_Task objective_
Exact reproduction required: the lines below from the line with "yeni C'yi kullanarak" to the line with "import scipy", both ends included, and no others.

**** Information provided

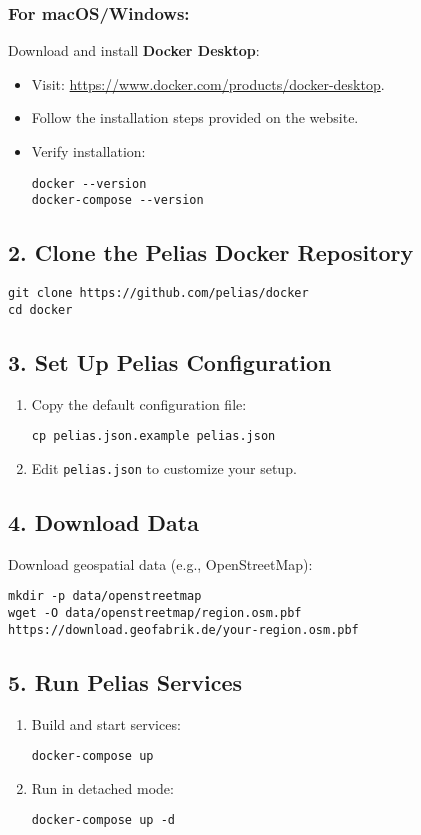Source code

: \documentclass{article}
\begin{document}
\subsubsection*{For macOS/Windows:}
Download and install \textbf{Docker Desktop}:
\begin{itemize}
    \item Visit: \url{https://www.docker.com/products/docker-desktop}.
    \item Follow the installation steps provided on the website.
    \item Verify installation:
    \begin{lstlisting}
docker --version
docker-compose --version
    \end{lstlisting}
\end{itemize}

\subsection*{2. Clone the Pelias Docker Repository}
\begin{lstlisting}
git clone https://github.com/pelias/docker
cd docker
\end{lstlisting}

\subsection*{3. Set Up Pelias Configuration}
\begin{enumerate}
    \item Copy the default configuration file:
    \begin{lstlisting}
cp pelias.json.example pelias.json
    \end{lstlisting}
    \item Edit \texttt{pelias.json} to customize your setup.
\end{enumerate}

\subsection*{4. Download Data}
Download geospatial data (e.g., OpenStreetMap):
\begin{lstlisting}
mkdir -p data/openstreetmap
wget -O data/openstreetmap/region.osm.pbf https://download.geofabrik.de/your-region.osm.pbf
\end{lstlisting}

\subsection*{5. Run Pelias Services}
\begin{enumerate}
    \item Build and start services:
    \begin{lstlisting}
docker-compose up
    \end{lstlisting}
    \item Run in detached mode:
    \begin{lstlisting}
docker-compose up -d
    \end{lstlisting}
\end{enumerate}
\end{document}
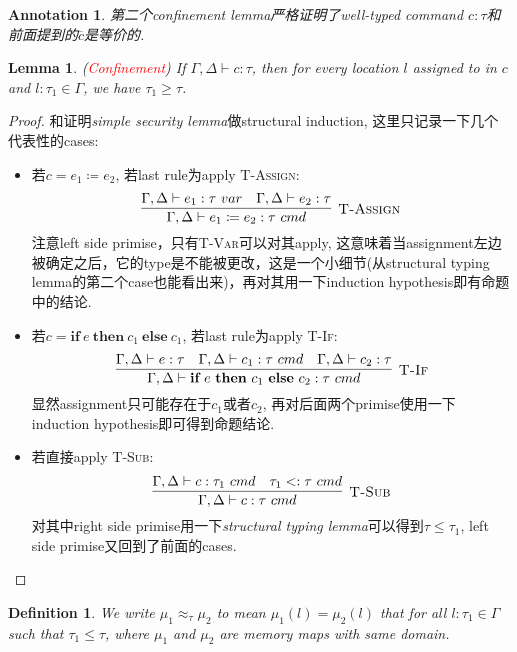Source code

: \documentclass{article}
\newtheorem{lemma}[theorem]{Lemma}
\newtheorem{definition}[theorem]{Definition}
\newtheorem{annotation}[theorem]{Annotation}
\newcommand{\redt}[1]{\textcolor{red}{#1}}
\newcommand{\termtype}[2]{\ensuremath{#1:#2}}
\newcommand{\ifelse}[3]{\ensuremath{\textbf{if}~#1~\textbf{then}~#2~\textbf{else}~#3}}
\begin{document}
\begin{annotation}
\rm 第二个\emph{confinement lemma}严格证明了well-typed command $\termtype{c}{\tau}$和前面提到的$\overline{c}$是等价的. 
\end{annotation}

\begin{lemma}
\rm (\redt{Confinement}) If $\Gamma,\Delta \vdash \termtype{c}{\tau}$, then for every location $l$ assigned to in $c$ and $\termtype{l}{\tau_1} \in \Gamma$, we have $\tau_1 \geq \tau$.
\end{lemma}

\begin{proof}
\rm 和证明\emph{simple security lemma}做structural induction, 这里只记录一下几个代表性的cases:
\begin{itemize}
	\item 若$c = e_1 \coloneqq e_2$, 若last rule为apply \textsc{T-Assign}:
	\[
		\infer[\textsc{T-Assign}]{\Gamma, \Delta \vdash \termtype{e_1 \coloneqq e_2}{\tau~cmd}}{\Gamma, \Delta \vdash \termtype{e_1}{\tau~var} & \Gamma, \Delta \vdash \termtype{e_2}{\tau}}
	\]
	注意left side primise，只有\textsc{T-Var}可以对其apply, 这意味着当assignment左边被确定之后，它的type是不能被更改，这是一个小细节(从structural typing lemma的第二个case也能看出来)，再对其用一下induction hypothesis即有命题中的结论. 	
	\item 若$c = \ifelse{e}{c_1}{c_1}$, 若last rule为apply \textsc{T-If}:
\[
	\infer[\textsc{T-If}]{\Gamma, \Delta \vdash \termtype{\ifelse{e}{c_1}{c_2}}{\tau~cmd}}{\Gamma, \Delta \vdash \termtype{e}{\tau} & \Gamma, \Delta \vdash \termtype{c_1}{\tau~cmd} & \Gamma, \Delta \vdash \termtype{c_2}{\tau}}
\]
	显然assignment只可能存在于$c_1$或者$c_2$, 再对后面两个primise使用一下induction hypothesis即可得到命题结论.
	\item 若直接apply \textsc{T-Sub}:
	\[
		\infer[\textsc{T-Sub}]{\Gamma, \Delta \vdash \termtype{c}{\tau~cmd}}{\Gamma, \Delta \vdash \termtype{c}{\tau_1~cmd} & \tau_1 <: \tau~cmd}
	\]
	对其中right side primise用一下\emph{structural typing lemma}可以得到$\tau \leq \tau_1$, left side primise又回到了前面的cases. 
\end{itemize}
\end{proof}

\begin{definition}
\rm We write $\mu_1 \approx_\tau \mu_2$ to mean $\mu_1(l) = \mu_2(l)$ that for all $\termtype{l}{\tau_1} \in \Gamma$ such that $\tau_1 \leq \tau$, where $\mu_1$ and $\mu_2$ are memory maps with same domain. 
\end{definition}
\end{document}
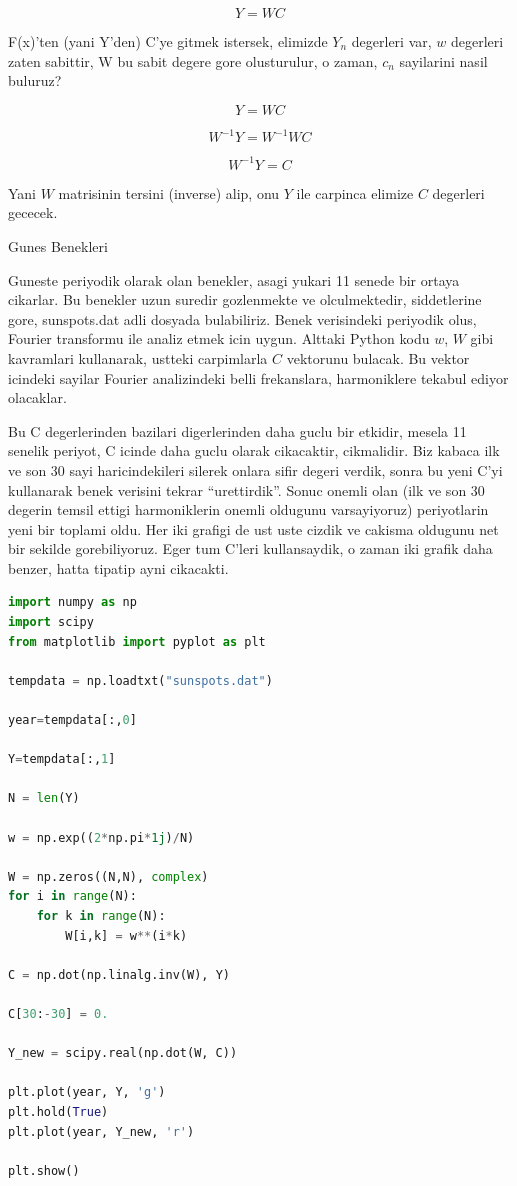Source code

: \documentclass[12pt,fleqn]{article}
\begin{document}
\[ Y = WC \]

F(x)'ten (yani Y'den) C'ye gitmek istersek, elimizde $Y_n$ degerleri var, $w$
degerleri zaten sabittir, W bu sabit degere gore olusturulur, o zaman, $c_n$
sayilarini nasil buluruz?

\[ Y = WC  \]

\[ W^{-1}Y = W^{-1}WC  \]

\[ W^{-1}Y = C \]

Yani $W$ matrisinin tersini (inverse) alip, onu $Y$ ile carpinca elimize $C$
degerleri gececek. 

Gunes Benekleri

Guneste periyodik olarak olan benekler, asagi yukari 11 senede bir ortaya
cikarlar. Bu benekler uzun suredir gozlenmekte ve olculmektedir, siddetlerine
gore, sunspots.dat adli dosyada bulabiliriz. Benek verisindeki periyodik olus,
Fourier transformu ile analiz etmek icin uygun. Alttaki Python kodu $w$, $W$
gibi kavramlari kullanarak, ustteki carpimlarla $C$ vektorunu bulacak. Bu vektor
icindeki sayilar Fourier analizindeki belli frekanslara, harmoniklere tekabul
ediyor olacaklar.

Bu C degerlerinden bazilari digerlerinden daha guclu bir etkidir, mesela 11
senelik periyot, C icinde daha guclu olarak cikacaktir, cikmalidir. Biz kabaca
ilk ve son 30 sayi haricindekileri silerek onlara sifir degeri verdik, sonra bu
yeni C'yi kullanarak benek verisini tekrar ``urettirdik''. Sonuc onemli olan
(ilk ve son 30 degerin temsil ettigi harmoniklerin onemli oldugunu varsayiyoruz)
periyotlarin yeni bir toplami oldu. Her iki grafigi de ust uste cizdik ve
cakisma oldugunu net bir sekilde gorebiliyoruz. Eger tum C'leri kullansaydik, o
zaman iki grafik daha benzer, hatta tipatip ayni cikacakti.

\begin{lstlisting}[language=Python]
import numpy as np
import scipy
from matplotlib import pyplot as plt

tempdata = np.loadtxt("sunspots.dat")

year=tempdata[:,0]

Y=tempdata[:,1]

N = len(Y)

w = np.exp((2*np.pi*1j)/N)

W = np.zeros((N,N), complex)
for i in range(N):
    for k in range(N):
        W[i,k] = w**(i*k)
        
C = np.dot(np.linalg.inv(W), Y) 

C[30:-30] = 0.

Y_new = scipy.real(np.dot(W, C))

plt.plot(year, Y, 'g')
plt.hold(True)
plt.plot(year, Y_new, 'r')

plt.show()
\end{lstlisting}
\end{document}
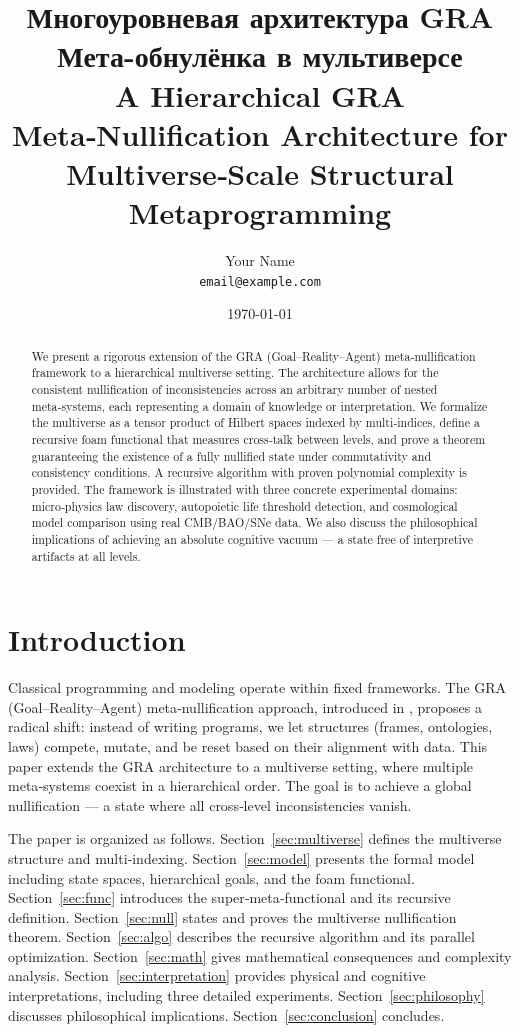 \documentclass[12pt]{article}
\title{Многоуровневая архитектура GRA Мета-обнулёнка в мультиверсе \\
\large A Hierarchical GRA Meta‑Nullification Architecture for Multiverse‑Scale Structural Metaprogramming}
\author{Your Name \\ \texttt{email@example.com}}
\date{\today}
\theoremstyle{definition}
\begin{document}
\maketitle

\begin{abstract}
We present a rigorous extension of the GRA (Goal–Reality–Agent) meta‑nullification framework to a hierarchical multiverse setting. The architecture allows for the consistent nullification of inconsistencies across an arbitrary number of nested meta‑systems, each representing a domain of knowledge or interpretation. We formalize the multiverse as a tensor product of Hilbert spaces indexed by multi‑indices, define a recursive foam functional that measures cross‑talk between levels, and prove a theorem guaranteeing the existence of a fully nullified state under commutativity and consistency conditions. A recursive algorithm with proven polynomial complexity is provided. The framework is illustrated with three concrete experimental domains: micro‑physics law discovery, autopoietic life threshold detection, and cosmological model comparison using real CMB/BAO/SNe data. We also discuss the philosophical implications of achieving an absolute cognitive vacuum — a state free of interpretive artifacts at all levels.
\end{abstract}

\section{Introduction}

Classical programming and modeling operate within fixed frameworks. The GRA (Goal–Reality–Agent) meta‑nullification approach, introduced in \cite{gra2025}, proposes a radical shift: instead of writing programs, we let structures (frames, ontologies, laws) compete, mutate, and be reset based on their alignment with data. This paper extends the GRA architecture to a multiverse setting, where multiple meta‑systems coexist in a hierarchical order. The goal is to achieve a global nullification — a state where all cross‑level inconsistencies vanish.

The paper is organized as follows. Section~\ref{sec:multiverse} defines the multiverse structure and multi‑indexing. Section~\ref{sec:model} presents the formal model including state spaces, hierarchical goals, and the foam functional. Section~\ref{sec:func} introduces the super‑meta‑functional and its recursive definition. Section~\ref{sec:null} states and proves the multiverse nullification theorem. Section~\ref{sec:algo} describes the recursive algorithm and its parallel optimization. Section~\ref{sec:math} gives mathematical consequences and complexity analysis. Section~\ref{sec:interpretation} provides physical and cognitive interpretations, including three detailed experiments. Section~\ref{sec:philosophy} discusses philosophical implications. Section~\ref{sec:conclusion} concludes.
\end{document}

********

_Finished task_
yeni C'yi kullanarak benek verisini tekrar ``urettirdik''. Sonuc onemli olan
(ilk ve son 30 degerin temsil ettigi harmoniklerin onemli oldugunu varsayiyoruz)
periyotlarin yeni bir toplami oldu. Her iki grafigi de ust uste cizdik ve
cakisma oldugunu net bir sekilde gorebiliyoruz. Eger tum C'leri kullansaydik, o
zaman iki grafik daha benzer, hatta tipatip ayni cikacakti.

\begin{lstlisting}[language=Python]
import numpy as np
import scipy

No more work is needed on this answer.